Psoriasis Biosimilar Comparable to Reference Product

A recent study found that Sandoz’s biosimilar, etanercept, is equally as effective as the reference product, Enbrel in treating plaque psoriasis.

Results from the EGALITY study, published by the British Journal of Dermatology, demonstrated that etanercept was equivalent to Enbrel in more than 500 patients over a 52-week time span.

Included in the year-long study were 531 patients with moderate-to-severe plaque psoriasis who either received continuous treatment with 1 of the drugs, or switched between the biosimilar and the reference product 3 times.

For the first 12 weeks, patients received the biosimilar or the reference product, and patients who had at least 50% improvement in symptoms were then randomized into new groups. The first 2 groups continued their original treatment, and the other 2 received the alternate treatment every 6 weeks until week 30, according to the study.

After 30 weeks, patients continued to receive their current treatment until week 52. At the end of the study, investigators found that the Psoriasis Area and Severity Index (PASI) score was similar between etanercept and Enbrel.

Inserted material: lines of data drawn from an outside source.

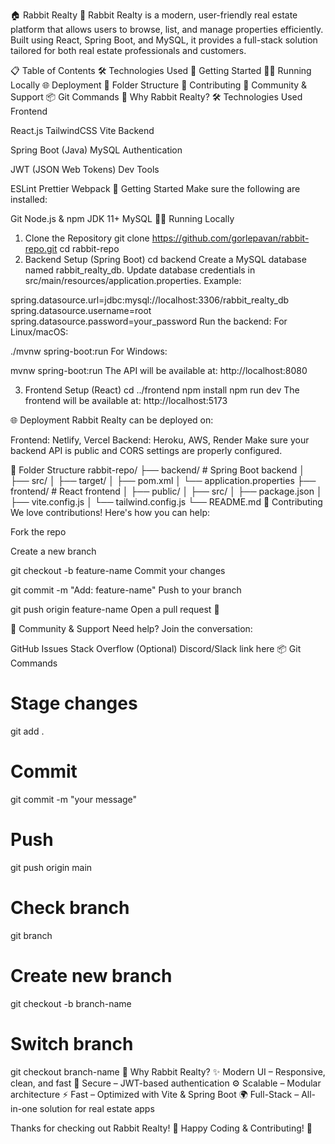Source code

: 🏠 Rabbit Realty 🐇
Rabbit Realty is a modern, user-friendly real estate platform that allows users to browse, list, and manage properties efficiently. Built using React, Spring Boot, and MySQL, it provides a full-stack solution tailored for both real estate professionals and customers.

📋 Table of Contents
🛠 Technologies Used
🚀 Getting Started
👨‍💻 Running Locally
🌐 Deployment
📂 Folder Structure
🤖 Contributing
💬 Community & Support
📦 Git Commands
🚀 Why Rabbit Realty?
🛠 Technologies Used
Frontend

React.js
TailwindCSS
Vite
Backend

Spring Boot (Java)
MySQL
Authentication

JWT (JSON Web Tokens)
Dev Tools

ESLint
Prettier
Webpack
🚀 Getting Started
Make sure the following are installed:

Git
Node.js & npm
JDK 11+
MySQL
👨‍💻 Running Locally
1. Clone the Repository
git clone https://github.com/gorlepavan/rabbit-repo.git
cd rabbit-repo
2. Backend Setup (Spring Boot)
cd backend
Create a MySQL database named rabbit_realty_db.
Update database credentials in src/main/resources/application.properties.
Example:

spring.datasource.url=jdbc:mysql://localhost:3306/rabbit_realty_db
spring.datasource.username=root
spring.datasource.password=your_password
Run the backend:
For Linux/macOS:

./mvnw spring-boot:run
For Windows:

mvnw spring-boot:run
The API will be available at: http://localhost:8080

3. Frontend Setup (React)
cd ../frontend
npm install
npm run dev
The frontend will be available at: http://localhost:5173

🌐 Deployment
Rabbit Realty can be deployed on:

Frontend: Netlify, Vercel
Backend: Heroku, AWS, Render
Make sure your backend API is public and CORS settings are properly configured.

📂 Folder Structure
rabbit-repo/
├── backend/                  # Spring Boot backend
│   ├── src/
│   ├── target/
│   ├── pom.xml
│   └── application.properties
├── frontend/                 # React frontend
│   ├── public/
│   ├── src/
│   ├── package.json
│   ├── vite.config.js
│   └── tailwind.config.js
└── README.md
🤖 Contributing
We love contributions! Here's how you can help:

Fork the repo

Create a new branch

git checkout -b feature-name
Commit your changes

git commit -m "Add: feature-name"
Push to your branch

git push origin feature-name
Open a pull request 🚀

💬 Community & Support
Need help? Join the conversation:

GitHub Issues
Stack Overflow
(Optional) Discord/Slack link here
📦 Git Commands
# Stage changes
git add .

# Commit
git commit -m "your message"

# Push
git push origin main

# Check branch
git branch

# Create new branch
git checkout -b branch-name

# Switch branch
git checkout branch-name
🚀 Why Rabbit Realty?
✨ Modern UI – Responsive, clean, and fast 🔐 Secure – JWT-based authentication ⚙ Scalable – Modular architecture ⚡ Fast – Optimized with Vite & Spring Boot 🌍 Full-Stack – All-in-one solution for real estate apps

Thanks for checking out Rabbit Realty! 🐇 Happy Coding & Contributing! 🎉
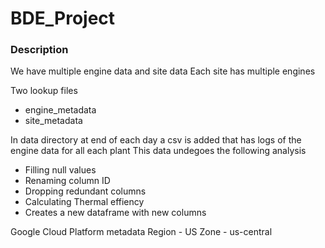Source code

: # BDE_Project

### Description
We have multiple engine data and site data
Each site has multiple engines

Two lookup files
- engine_metadata
- site_metadata

In data directory at end of each day a csv is added that has logs of the engine data for all each plant
This data undegoes the following analysis
- Filling null values
- Renaming column ID
- Dropping redundant columns
- Calculating Thermal effiency
- Creates a new dataframe with new columns

Google Cloud Platform metadata
Region - US
Zone - us-central
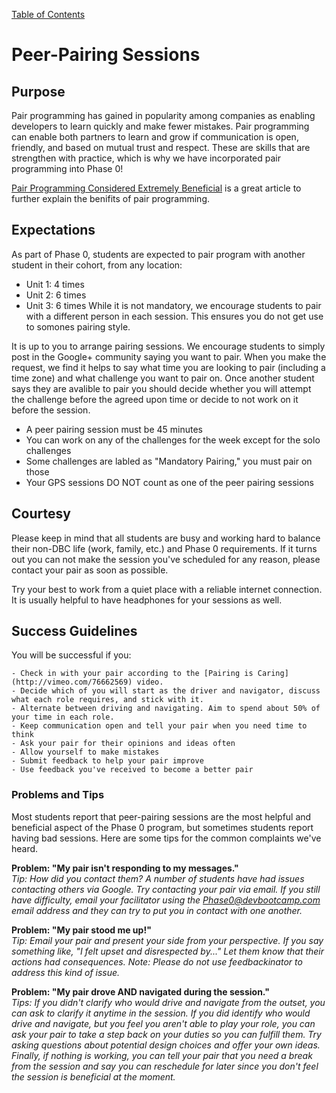 [Table of Contents](README.md)

# Peer-Pairing Sessions


## Purpose
Pair programming has gained in popularity among companies as enabling developers to learn quickly and make fewer mistakes. Pair programming can enable both partners to learn and grow if communication is open, friendly, and based on mutual trust and respect. These are skills that are strengthen with practice, which is why we have incorporated pair programming into Phase 0!


[Pair Programming Considered Extremely Beneficial](http://techcrunch.com/2012/03/17/pair-programming-considered-extremely-beneficial/) is a great article to further explain the benifits of pair programming.


## Expectations
As part of Phase 0, students are expected to pair program with another student in their cohort, from any location:
* Unit 1: 4 times
* Unit 2: 6 times
* Unit 3: 6 times
While it is not mandatory, we encourage students to pair with a different person in each session.  This ensures you do not get use to somones pairing style. 

It is up to you to arrange pairing sessions. We encourage students to simply post in the Google+ community saying you want to pair.  When you make the request, we find it helps to say what time you are looking to pair (including a time zone) and what challenge you want to pair on.  Once another student says they are avalible to pair you should decide whether you will attempt the challenge before the agreed upon time or decide to not work on it before the session.

* A peer pairing session must be 45 minutes
* You can work on any of the challenges for the week except for the solo challenges
* Some challenges are labled as "Mandatory Pairing," you must pair on those
* Your GPS sessions DO NOT count as one of the peer pairing sessions


## Courtesy

Please keep in mind that all students are busy and working hard to balance their non-DBC life (work, family, etc.) and Phase 0 requirements. If it turns out you can not make the session you've scheduled for any reason, please contact your pair as soon as possible. 

Try your best to work from a quiet place with a reliable internet connection. It is usually helpful to have headphones for your sessions as well.


## Success Guidelines

You will be successful if you:

	- Check in with your pair according to the [Pairing is Caring](http://vimeo.com/76662569) video.
	- Decide which of you will start as the driver and navigator, discuss what each role requires, and stick with it.
	- Alternate between driving and navigating. Aim to spend about 50% of your time in each role.
	- Keep communication open and tell your pair when you need time to think
	- Ask your pair for their opinions and ideas often
	- Allow yourself to make mistakes
	- Submit feedback to help your pair improve
	- Use feedback you've received to become a better pair
	

### Problems and Tips
Most students report that peer-pairing sessions are the most helpful and beneficial aspect of the Phase 0 program, but sometimes students report having bad sessions. Here are some tips for the common complaints we've heard.

**Problem: "My pair isn't responding to my messages."**<br>
*Tip: How did you contact them? A number of students have had issues contacting others via Google. Try contacting your pair via email. If you still have difficulty, email your facilitator using the Phase0@devbootcamp.com email address and they can try to put you in contact with one another.*

**Problem: "My pair stood me up!"**<br>
*Tip: Email your pair and present your side from your perspective. If you say something like, "I felt upset and disrespected by..." Let them know that their actions had consequences. Note: Please do not use feedbackinator to address this kind of issue.*


**Problem: "My pair drove AND navigated during the session."**<br>
*Tips: If you didn't clarify who would drive and navigate from the outset, you can ask to clarify it anytime in the session. If you did identify who would drive and navigate, but you feel you aren't able to play your role, you can ask your pair to take a step back on your duties so you can fulfill them. Try asking questions about potential design choices and offer your own ideas. Finally, if nothing is working, you can tell your pair that you need a break from the session and say you can reschedule for later since you don't feel the session is beneficial at the moment.*
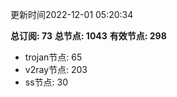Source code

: 更新时间2022-12-01 05:20:34

**总订阅: 73**
**总节点: 1043**
**有效节点: 298**
- trojan节点: 65
- v2ray节点: 203
- ss节点: 30

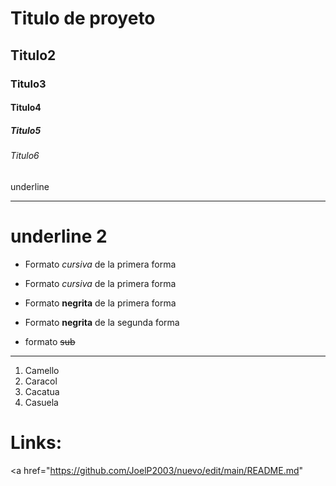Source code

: # Titulo de proyeto
## Titulo2
### Titulo3
#### Titulo4
##### Titulo5
###### Titulo6

underline
_________________

underline 2
====================

- Formato *cursiva* de la primera forma
- Formato _cursiva_ de la primera forma

- Formato **negrita** de la primera forma
- Formato __negrita__ de la segunda forma

- formato ~~sub~~
_________________________
1. Camello
2. Caracol
3. Cacatua
4. Casuela

# Links:
<a href="https://github.com/JoelP2003/nuevo/edit/main/README.md" </a>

Investigators also discovered switching between etanercept and Enbrel did not show any clinical differences in safety and efficacy, according to the study.

EGALITY demonstrates the comparable safety profiles of the biosimilar and the reference product due to similar rates of adverse events in all groups, according to the findings, which were also presented at the congress of the Psoriasis International Network 2016.

Etanercept received FDA-approval for all of the indications of the originator product, which includes rheumatoid arthritis, plaque psoriasis, and psoriatic arthritis. Sandoz reported that the drug is currently undergoing regulatory review by the European Medicines Agency after the submission was accepted in 2015.

Sandoz has 3 biosimilars on the market, including etanercept, and plans to launch at least 5 oncology and immunology drugs by 2020.

"Despite the impressive medical advances of the past century, access to medicines remains the single largest unmet healthcare need in developed and developing countries alike,” Richard Francis, division head and CEO of Sandoz said in a previous press release. “Biologics have revolutionized treatment of many disabling and life-threatening diseases but far too many people who need these medicines are not able to access them. At Sandoz, we are committed to significantly broadening patient access to biologics with a series of major biosimilar launches over the next few years.”

The latest findings from the EGALITY trial show their continuous commitment to increasing patient access to treatments, as well as providing lower cost options.

“Sandoz recognizes that clinicians need robust data on switching to confidently prescribe biosimilars. In EGALITY the same patients received treatment with biosimilar etanercept and the originator product in an alternating fashion and these three treatment switches had no impact on safety and efficacy,” said Malte Peters MD, Head Global Clinical Development, Biopharmaceuticals, Sandoz. “This innovative study demonstrates that Sandoz is at the frontier of building trust and confidence in biosimilars to increase access to biologics for patients worldwide.”